* **WORK ITEM**:
Within the material below, count every line with the string "modeling". Give no more than the number.
-- Opening Marker --
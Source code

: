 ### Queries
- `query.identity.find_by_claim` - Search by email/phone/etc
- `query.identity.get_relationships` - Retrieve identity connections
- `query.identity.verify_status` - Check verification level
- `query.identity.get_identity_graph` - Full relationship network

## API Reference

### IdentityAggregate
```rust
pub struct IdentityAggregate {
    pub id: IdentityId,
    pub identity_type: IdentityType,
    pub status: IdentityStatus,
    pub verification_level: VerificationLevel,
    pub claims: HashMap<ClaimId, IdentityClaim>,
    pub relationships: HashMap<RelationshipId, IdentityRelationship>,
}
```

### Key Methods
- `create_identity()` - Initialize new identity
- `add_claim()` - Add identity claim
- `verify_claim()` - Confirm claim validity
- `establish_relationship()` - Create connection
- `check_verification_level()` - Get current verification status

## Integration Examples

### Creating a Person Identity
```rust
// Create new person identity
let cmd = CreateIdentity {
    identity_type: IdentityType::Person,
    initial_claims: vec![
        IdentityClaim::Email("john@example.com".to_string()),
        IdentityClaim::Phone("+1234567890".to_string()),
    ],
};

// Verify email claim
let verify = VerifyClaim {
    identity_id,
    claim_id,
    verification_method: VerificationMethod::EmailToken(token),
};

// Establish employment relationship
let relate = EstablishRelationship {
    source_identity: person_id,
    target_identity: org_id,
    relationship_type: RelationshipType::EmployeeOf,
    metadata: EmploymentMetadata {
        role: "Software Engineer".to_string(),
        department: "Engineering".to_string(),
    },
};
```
-- Closing Marker --
-- Opening Marker --
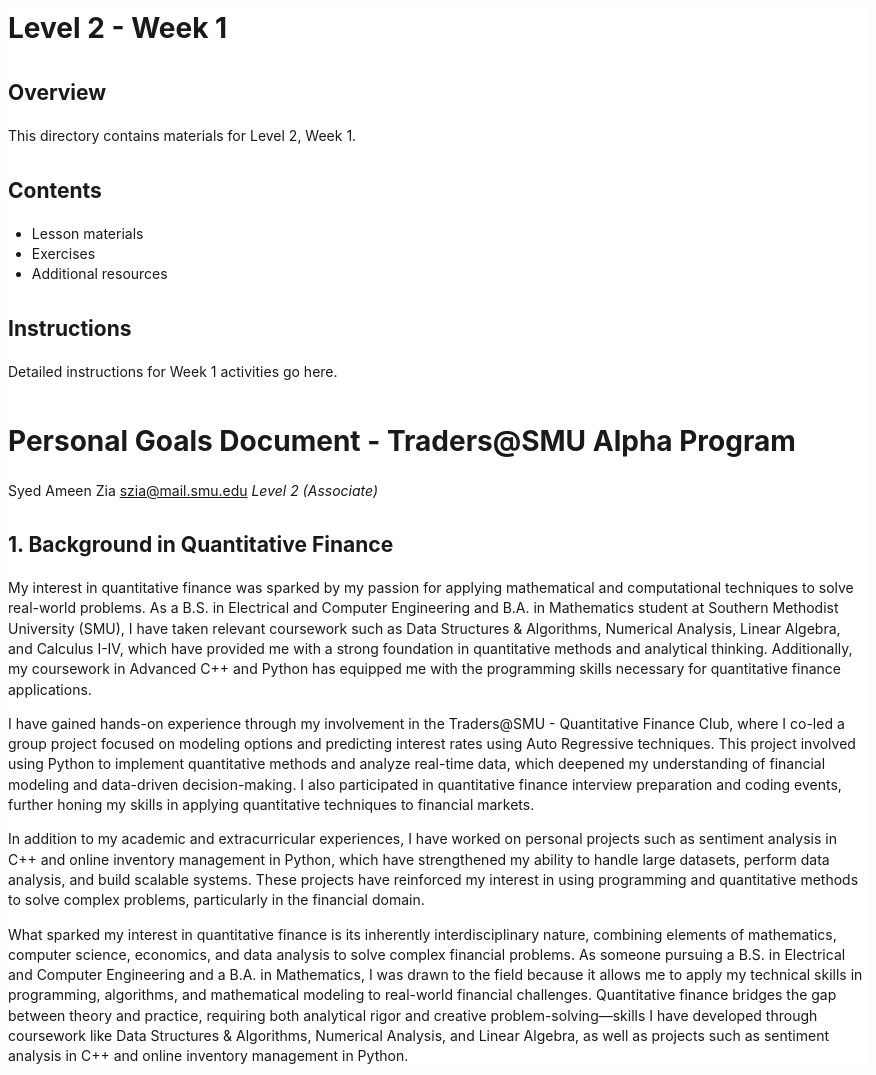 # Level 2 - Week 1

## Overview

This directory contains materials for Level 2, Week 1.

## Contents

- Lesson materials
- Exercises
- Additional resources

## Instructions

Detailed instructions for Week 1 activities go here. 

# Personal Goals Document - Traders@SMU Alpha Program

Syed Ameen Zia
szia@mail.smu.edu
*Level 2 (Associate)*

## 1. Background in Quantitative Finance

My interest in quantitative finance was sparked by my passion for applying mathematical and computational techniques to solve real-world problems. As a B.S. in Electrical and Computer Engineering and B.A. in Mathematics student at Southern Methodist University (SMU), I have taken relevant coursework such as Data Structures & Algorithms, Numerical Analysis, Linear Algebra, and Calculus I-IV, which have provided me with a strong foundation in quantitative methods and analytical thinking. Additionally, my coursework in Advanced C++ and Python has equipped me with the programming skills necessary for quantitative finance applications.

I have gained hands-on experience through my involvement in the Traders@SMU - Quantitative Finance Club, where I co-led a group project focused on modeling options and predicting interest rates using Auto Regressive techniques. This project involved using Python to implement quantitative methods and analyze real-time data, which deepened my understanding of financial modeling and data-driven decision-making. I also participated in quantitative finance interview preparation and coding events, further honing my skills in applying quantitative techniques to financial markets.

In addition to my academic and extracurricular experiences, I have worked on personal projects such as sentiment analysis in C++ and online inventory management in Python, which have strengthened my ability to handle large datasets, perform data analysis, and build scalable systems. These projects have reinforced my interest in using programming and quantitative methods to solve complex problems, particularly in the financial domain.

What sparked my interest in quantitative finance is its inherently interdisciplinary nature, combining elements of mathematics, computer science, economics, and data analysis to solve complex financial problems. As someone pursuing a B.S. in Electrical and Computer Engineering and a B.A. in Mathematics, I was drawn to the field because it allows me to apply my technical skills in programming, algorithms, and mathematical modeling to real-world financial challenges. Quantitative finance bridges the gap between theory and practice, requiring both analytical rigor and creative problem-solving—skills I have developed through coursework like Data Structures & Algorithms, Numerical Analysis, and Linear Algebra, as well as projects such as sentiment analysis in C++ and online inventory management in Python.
-- Closing Marker --
-- Opening Marker --
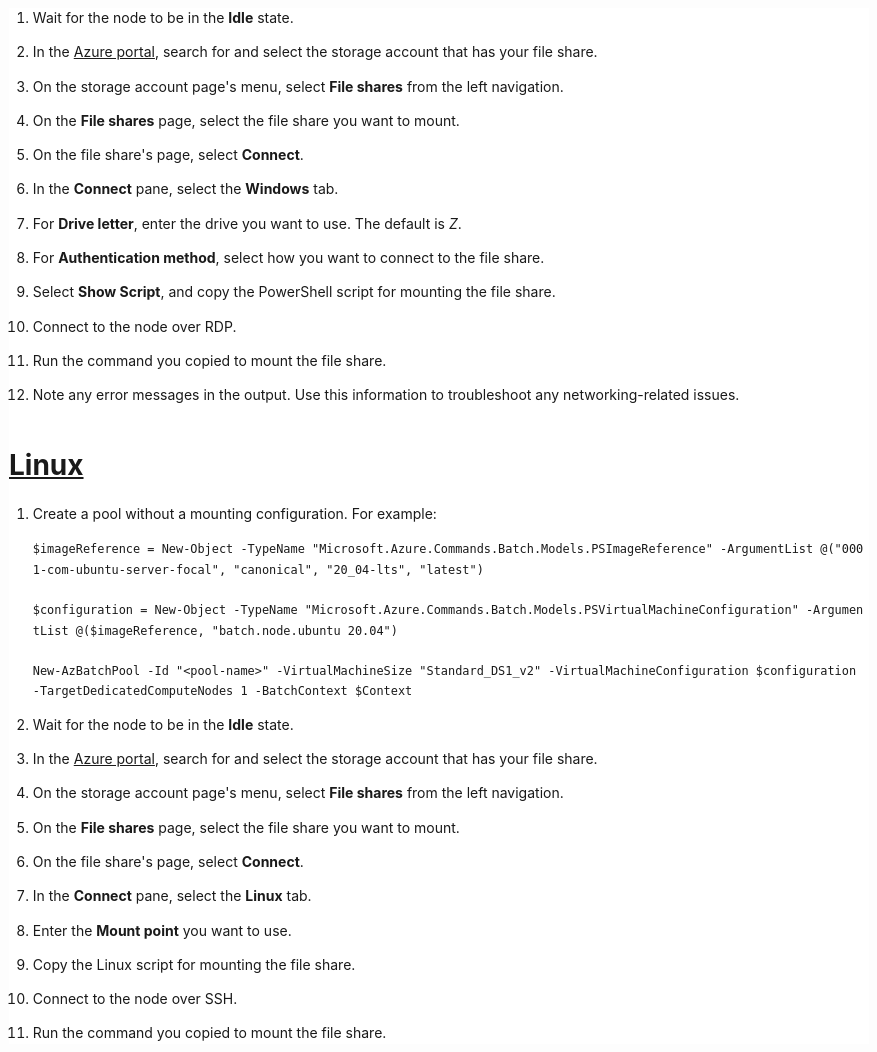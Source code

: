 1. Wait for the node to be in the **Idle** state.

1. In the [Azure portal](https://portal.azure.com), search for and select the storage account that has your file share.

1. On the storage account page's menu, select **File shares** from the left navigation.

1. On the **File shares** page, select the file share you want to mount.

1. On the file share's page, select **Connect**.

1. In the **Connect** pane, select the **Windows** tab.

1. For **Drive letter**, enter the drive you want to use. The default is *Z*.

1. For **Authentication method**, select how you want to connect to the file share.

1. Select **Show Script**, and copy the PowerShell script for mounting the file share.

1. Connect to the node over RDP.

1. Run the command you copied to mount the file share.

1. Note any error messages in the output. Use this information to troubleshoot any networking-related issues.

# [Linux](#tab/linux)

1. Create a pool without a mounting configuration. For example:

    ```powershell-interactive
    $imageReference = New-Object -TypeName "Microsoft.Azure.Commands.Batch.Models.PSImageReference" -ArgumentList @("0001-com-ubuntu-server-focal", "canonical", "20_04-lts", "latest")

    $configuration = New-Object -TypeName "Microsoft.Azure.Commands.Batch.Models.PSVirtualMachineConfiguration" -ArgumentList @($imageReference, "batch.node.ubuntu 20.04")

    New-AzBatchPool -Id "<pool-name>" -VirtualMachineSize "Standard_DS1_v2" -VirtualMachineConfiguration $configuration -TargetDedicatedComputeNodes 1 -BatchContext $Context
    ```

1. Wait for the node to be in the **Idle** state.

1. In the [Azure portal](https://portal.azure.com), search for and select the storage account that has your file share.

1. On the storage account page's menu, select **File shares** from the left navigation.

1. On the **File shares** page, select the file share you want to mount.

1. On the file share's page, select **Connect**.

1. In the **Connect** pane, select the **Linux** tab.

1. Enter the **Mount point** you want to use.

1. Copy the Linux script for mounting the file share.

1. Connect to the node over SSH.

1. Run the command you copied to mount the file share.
-- Closing Marker --
* **TASK RESULT**:
2